Exercise data:

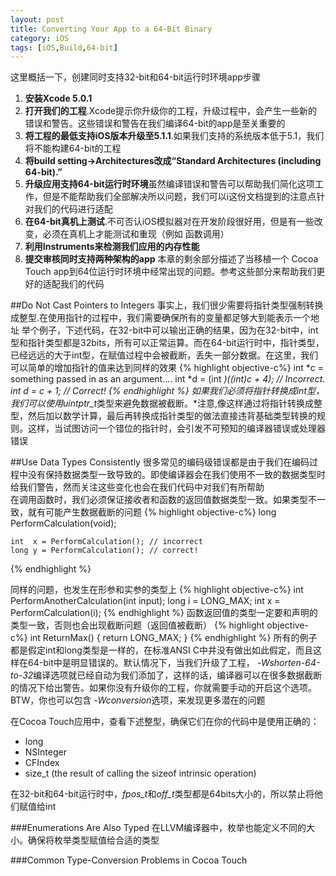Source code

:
 ```yaml
---
layout: post
title: Converting Your App to a 64-Bit Binary
category: iOS
tags: [iOS,Build,64-bit]
---
```


这里概括一下，创建同时支持32-bit和64-bit运行时环境app步骤

1. **安装Xcode 5.0.1**
2. **打开我们的工程**.Xcode提示你升级你的工程，升级过程中，会产生一些新的错误和警告。这些错误和警告在我们编译64-bit的app是至关重要的
3. **将工程的最低支持iOS版本升级至5.1.1**.如果我们支持的系统版本低于5.1，我们将不能构建64-bit的工程
4. **将build setting->Architectures改成“Standard Architectures (including 64-bit).”**
5. **升级应用支持64-bit运行时环境**虽然编译错误和警告可以帮助我们简化这项工作，但是不能帮助我们全部解决所以问题，我们可以i这份文档提到的注意点针对我们的代码进行适配
6. **在64-bit真机上测试**.不可否认iOS模拟器对在开发阶段很好用，但是有一些改变，必须在真机上才能测试和重现（例如 函数调用）
7. **利用Instruments来检测我们应用的内存性能**
8. **提交审核同时支持两种架构的app**
本章的剩余部分描述了当移植一个 Cocoa Touch app到64位运行时环境中经常出现的问题。参考这些部分来帮助我们更好的适配我们的代码

##Do Not Cast Pointers to Integers
事实上，我们很少需要将指针类型强制转换成整型.在使用指针的过程中，我们需要确保所有的变量都足够大到能表示一个地址
举个例子，下述代码，在32-bit中可以输出正确的结果，因为在32-bit中，int型和指针类型都是32bits，所有可以正常运算。而在64-bit运行时中，指针类型，已经远远的大于int型，在赋值过程中会被截断，丢失一部分数据。在这里，我们可以简单的增加指针的值来达到同样的效果
{% highlight objective-c%}
int *c = something passed in as an argument....
int *d = (int *)((int)c + 4); // Incorrect.
int *d = c + 1;               // Correct!
{% endhighlight %} 
如果我们必须将指针转换成int型，我们可以使用*uintptr_t*类型来避免数据被截断。*注意,像这样通过将指针转换成整型，然后加以数学计算，最后再转换成指针类型的做法直接违背基础类型转换的规则。这样，当试图访问一个错位的指针时，会引发不可预知的编译器错误或处理器错误

##Use Data Types Consistently
很多常见的编码级错误都是由于我们在编码过程中没有保持数据类型一致导致的。即使编译器会在我们使用不一致的数据类型时给我们警告，然而关注这些变化也会在我们代码中对我们有所帮助  
在调用函数时，我们必须保证接收者和函数的返回值数据类型一致。如果类型不一致，就有可能产生数据截断的问题
{% highlight objective-c%}
long PerformCalculation(void);

    int  x = PerformCalculation(); // incorrect
    long y = PerformCalculation(); // correct!
{% endhighlight %} 

同样的问题，也发生在形参和实参的类型上
{% highlight objective-c%}
int PerformAnotherCalculation(int input);
    long i = LONG_MAX;
    int x = PerformCalculation(i);
{% endhighlight %} 
函数返回值的类型一定要和声明的类型一致，否则也会出现截断问题（返回值被截断）
{% highlight objective-c%}
int ReturnMax()
{
    return LONG_MAX;
}
{% endhighlight %} 
所有的例子都是假定int和long类型是一样的，在标准ANSI C中并没有做出如此假定，而且这样在64-bit中是明显错误的。默认情况下，当我们升级了工程，
*-Wshorten-64-to-32*编译选项就已经自动为我们添加了，这样的话，编译器可以在很多数据截断的情况下给出警告。如果你没有升级你的工程，你就需要手动的开启这个选项。BTW，你也可以包含 *-Wconversion*选项，来发现更多潜在的问题

在Cocoa Touch应用中，查看下述整型，确保它们在你的代码中是使用正确的：

* long
* NSInteger
* CFIndex
* size_t (the result of calling the sizeof intrinsic operation)

在32-bit和64-bit运行时中，*fpos_t*和*off_t*类型都是64bits大小的，所以禁止将他们赋值给int

###Enumerations Are Also Typed
在LLVM编译器中，枚举也能定义不同的大小。确保将枚举类型赋值给合适的类型

###Common Type-Conversion Problems in Cocoa Touch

About this task: Each line in the data that holds the string "bit运行时中" needs to be copied.

Exercise output:
举个例子，下述代码，在32-bit中可以输出正确的结果，因为在32-bit中，int型和指针类型都是32bits，所有可以正常运算。而在64-bit运行时中，指针类型，已经远远的大于int型，在赋值过程中会被截断，丢失一部分数据。在这里，我们可以简单的增加指针的值来达到同样的效果
在32-bit和64-bit运行时中，*fpos_t*和*off_t*类型都是64bits大小的，所以禁止将他们赋值给int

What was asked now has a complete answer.